To be fair, when he performed his classic track Yesterday — as part of the 1984 film, Give My Regards To Broad Street, a fake 'day in the life' video in which the master tapes of an album goes missing — McCartney was doing a purposefully bad skiffle rendition.
Unsuspecting Londoners still chucked him a few coins, though, an experience which McCartney recalled to the New York Daily News fondly: "No one wants to look a busker in the eye of course, 'cus then they'd get his life story. So they'd toss coins and I'd be going, 'Yesterday, all my troubles — thank you, sir — seemed so far away.'"
"I started doing these little dances and some punks came by, studs and leather, and they were dancing, too. Not because this guy's a Beatle, but because this was something happening. "It was a great feeling. Just me and the music."
The busking bit of this story, though, is not the strangest part.
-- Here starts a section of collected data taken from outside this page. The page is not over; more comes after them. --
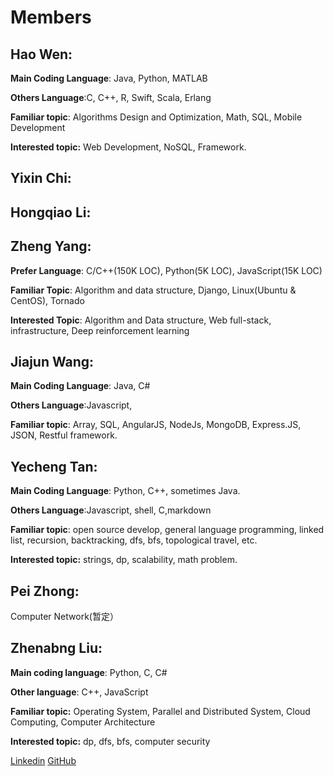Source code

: 
# Members

## Hao Wen:

**Main Coding Language**: Java, Python, MATLAB

**Others Language**:C, C++, R, Swift, Scala, Erlang

**Familiar topic**: Algorithms Design and Optimization, Math, SQL, Mobile Development

**Interested topic:** Web Development, NoSQL, Framework.

## Yixin Chi:

## Hongqiao Li:

## Zheng Yang:

**Prefer Language**: C\/C++\(150K LOC\), Python\(5K LOC\), JavaScript\(15K LOC\)

**Familiar Topic**: Algorithm and data structure, Django, Linux\(Ubuntu & CentOS\), Tornado

**Interested Topic**: Algorithm and Data structure, Web full-stack, infrastructure, Deep reinforcement learning

## Jiajun Wang:

**Main Coding Language**: Java, C\#

**Others Language**:Javascript,

**Familiar topic**: Array, SQL, AngularJS, NodeJs, MongoDB, Express.JS, JSON, Restful framework.

## Yecheng Tan:

**Main Coding Language**: Python, C++, sometimes Java.

**Others Language**:Javascript, shell, C,markdown

**Familiar topic**: open source develop, general language programming, linked list, recursion, backtracking, dfs, bfs, topological travel, etc.

**Interested topic:** strings, dp, scalability, math problem.

## Pei Zhong: 
Computer Network\(暂定）

## Zhenabng Liu:

**Main coding language**: Python, C, C\#

**Other language**: C++, JavaScript

**Familiar topic:** Operating System, Parallel and Distributed System, Cloud Computing, Computer Architecture

**Interested topic:** dp, dfs, bfs, computer security

 [Linkedin](www.linkedin.com/in/zhenbang) [GitHub](https://github.com/CrazyCoder4Carrot)

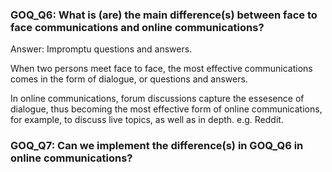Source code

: ### GOQ_Q6: What is (are) the main difference(s) between face to face communications and online communications?

Answer: Impromptu questions and answers.

When two persons meet face to face, the most effective communications comes in the form of dialogue, or questions and answers. 

In online communications, forum discussions capture the essesence of dialogue, thus becoming the most effective form of online communications, for example, to discuss live topics, as well as in depth. e.g. Reddit.




### GOQ_Q7: Can we implement the difference(s) in GOQ_Q6 in online communications?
Give My Regards To Broad Street was widely panned by the critics, Roger Ebert slaying it as "about as close as you can get to a nonmovie", but this didn't stop the creation of a spin-off video game based on the film — also called Give My Regards to Broad Street — released by Argus Press on the Commodore 64 and ZX Spectrum the following year.
As Cheeky Commodore Gamer explains in the video below, gamers in the role of McCartney had to drive around London, tracking down bandmates located at various Tube stations, in order to piece together a missing song. The top-down computerised London calls to mind 1997's Grand Theft Auto: London 1969 expansion pack although in the case of the Give My Regards to Broad Street game, the layout of London was (unnecessarily) accurate. "If you ever wanted to be a taxi driver in central London," says Cheeky Commodore Gamer, "this might be a decent place to start your research." Throw in a MIDI version of Band on the Run playing on loop, and it's not such an easy game to play — more like such a tedious game to play. Still, it was imaginative for the time — and clearly inspirational.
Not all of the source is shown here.